» **What to do**
Starting at the line that contains "Fasilitoikaa retro esimerkiksi", restate every line word for word through the end of the entries.

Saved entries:
• • •
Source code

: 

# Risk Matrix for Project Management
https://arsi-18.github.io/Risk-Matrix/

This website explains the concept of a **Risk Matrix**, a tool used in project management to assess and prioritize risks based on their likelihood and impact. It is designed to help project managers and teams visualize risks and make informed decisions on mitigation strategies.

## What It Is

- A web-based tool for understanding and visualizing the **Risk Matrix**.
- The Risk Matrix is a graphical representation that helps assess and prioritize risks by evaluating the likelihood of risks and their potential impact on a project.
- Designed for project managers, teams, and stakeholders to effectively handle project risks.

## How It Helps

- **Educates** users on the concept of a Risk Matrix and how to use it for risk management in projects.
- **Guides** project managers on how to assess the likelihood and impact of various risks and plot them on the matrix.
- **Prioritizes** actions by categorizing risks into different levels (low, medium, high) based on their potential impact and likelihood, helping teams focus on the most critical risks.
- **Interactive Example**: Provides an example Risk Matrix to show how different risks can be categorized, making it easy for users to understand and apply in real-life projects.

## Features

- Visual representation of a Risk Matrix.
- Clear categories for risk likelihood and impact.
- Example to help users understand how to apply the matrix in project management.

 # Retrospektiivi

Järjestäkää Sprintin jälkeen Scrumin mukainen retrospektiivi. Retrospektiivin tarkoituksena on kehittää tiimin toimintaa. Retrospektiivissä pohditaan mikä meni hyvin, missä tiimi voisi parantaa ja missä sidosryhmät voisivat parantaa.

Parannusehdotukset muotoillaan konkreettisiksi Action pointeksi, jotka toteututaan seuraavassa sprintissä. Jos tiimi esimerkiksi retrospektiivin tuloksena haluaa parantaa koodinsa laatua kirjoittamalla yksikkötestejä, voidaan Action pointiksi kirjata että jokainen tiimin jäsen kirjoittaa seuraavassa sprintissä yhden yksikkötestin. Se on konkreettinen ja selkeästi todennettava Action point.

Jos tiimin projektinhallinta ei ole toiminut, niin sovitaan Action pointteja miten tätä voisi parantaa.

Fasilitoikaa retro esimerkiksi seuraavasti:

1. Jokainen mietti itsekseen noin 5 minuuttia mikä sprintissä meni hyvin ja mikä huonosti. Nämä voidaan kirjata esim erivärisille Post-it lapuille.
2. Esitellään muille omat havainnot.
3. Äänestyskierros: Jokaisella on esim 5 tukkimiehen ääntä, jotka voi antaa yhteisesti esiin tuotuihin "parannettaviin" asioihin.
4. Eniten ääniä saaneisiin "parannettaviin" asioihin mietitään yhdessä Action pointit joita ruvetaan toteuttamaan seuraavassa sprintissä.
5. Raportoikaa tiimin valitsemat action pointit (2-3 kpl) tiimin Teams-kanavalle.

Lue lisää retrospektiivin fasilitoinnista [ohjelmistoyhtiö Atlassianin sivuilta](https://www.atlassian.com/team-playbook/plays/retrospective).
• • •
» **Answer space**
Fasilitoikaa retro esimerkiksi seuraavasti:

1. Jokainen mietti itsekseen noin 5 minuuttia mikä sprintissä meni hyvin ja mikä huonosti. Nämä voidaan kirjata esim erivärisille Post-it lapuille.
2. Esitellään muille omat havainnot.
3. Äänestyskierros: Jokaisella on esim 5 tukkimiehen ääntä, jotka voi antaa yhteisesti esiin tuotuihin "parannettaviin" asioihin.
4. Eniten ääniä saaneisiin "parannettaviin" asioihin mietitään yhdessä Action pointit joita ruvetaan toteuttamaan seuraavassa sprintissä.
5. Raportoikaa tiimin valitsemat action pointit (2-3 kpl) tiimin Teams-kanavalle.

Lue lisää retrospektiivin fasilitoinnista [ohjelmistoyhtiö Atlassianin sivuilta](https://www.atlassian.com/team-playbook/plays/retrospective).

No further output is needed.